Material to process »
__________
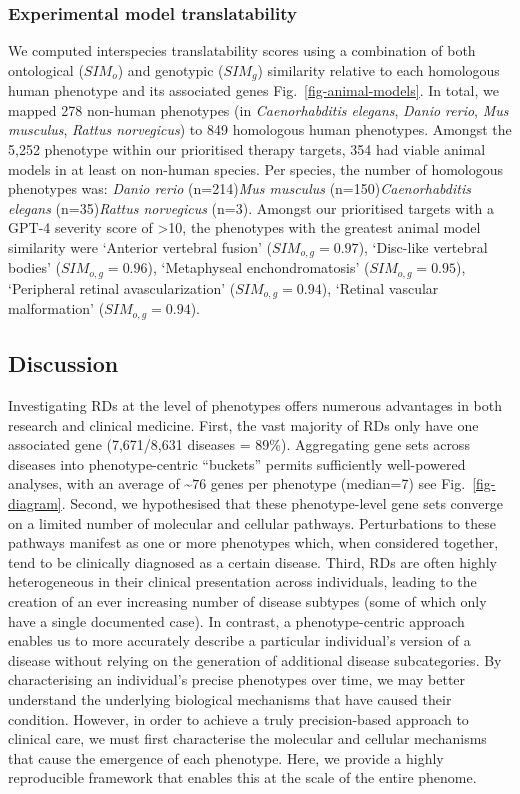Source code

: \documentclass[
]{article}
\begin{document}
\subsubsection{Experimental model
translatability}\label{experimental-model-translatability}

We computed interspecies translatability scores using a combination of
both ontological (\(SIM_{o}\)) and genotypic (\(SIM_{g}\)) similarity
relative to each homologous human phenotype and its associated genes
Fig.~\ref{fig-animal-models}. In total, we mapped 278 non-human
phenotypes (in \emph{Caenorhabditis elegans}, \emph{Danio rerio},
\emph{Mus musculus}, \emph{Rattus norvegicus}) to 849 homologous human
phenotypes. Amongst the 5,252 phenotype within our prioritised therapy
targets, 354 had viable animal models in at least on non-human species.
Per species, the number of homologous phenotypes was: \emph{Danio rerio}
(n=214)\emph{Mus musculus} (n=150)\emph{Caenorhabditis elegans}
(n=35)\emph{Rattus norvegicus} (n=3). Amongst our prioritised targets
with a GPT-4 severity score of \textgreater10, the phenotypes with the
greatest animal model similarity were `Anterior vertebral fusion'
(\(SIM_{o,g}=0.97\)), `Disc-like vertebral bodies' (\(SIM_{o,g}=0.96\)),
`Metaphyseal enchondromatosis' (\(SIM_{o,g}=0.95\)), `Peripheral retinal
avascularization' (\(SIM_{o,g}=0.94\)), `Retinal vascular malformation'
(\(SIM_{o,g}=0.94\)).

\subsection{Discussion}\label{sec-discussion}

Investigating RDs at the level of phenotypes offers numerous advantages
in both research and clinical medicine. First, the vast majority of RDs
only have one associated gene (7,671/8,631 diseases = 89\%). Aggregating
gene sets across diseases into phenotype-centric ``buckets'' permits
sufficiently well-powered analyses, with an average of
\textasciitilde{}\(76\) genes per phenotype (median=7) see
Fig.~\ref{fig-diagram}. Second, we hypothesised that these
phenotype-level gene sets converge on a limited number of molecular and
cellular pathways. Perturbations to these pathways manifest as one or
more phenotypes which, when considered together, tend to be clinically
diagnosed as a certain disease. Third, RDs are often highly
heterogeneous in their clinical presentation across individuals, leading
to the creation of an ever increasing number of disease subtypes (some
of which only have a single documented case). In contrast, a
phenotype-centric approach enables us to more accurately describe a
particular individual's version of a disease without relying on the
generation of additional disease subcategories. By characterising an
individual's precise phenotypes over time, we may better understand the
underlying biological mechanisms that have caused their condition.
However, in order to achieve a truly precision-based approach to
clinical care, we must first characterise the molecular and cellular
mechanisms that cause the emergence of each phenotype. Here, we provide
a highly reproducible framework that enables this at the scale of the
entire phenome.
\end{document}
__________
What you have to do »
Return a word-for-word copy of the lines above from the one holding "more phenotypes which, when" through the one holding "However, in order", with both of them included and nothing besides.

Written answer »
more phenotypes which, when considered together, tend to be clinically
diagnosed as a certain disease. Third, RDs are often highly
heterogeneous in their clinical presentation across individuals, leading
to the creation of an ever increasing number of disease subtypes (some
of which only have a single documented case). In contrast, a
phenotype-centric approach enables us to more accurately describe a
particular individual's version of a disease without relying on the
generation of additional disease subcategories. By characterising an
individual's precise phenotypes over time, we may better understand the
underlying biological mechanisms that have caused their condition.
However, in order to achieve a truly precision-based approach to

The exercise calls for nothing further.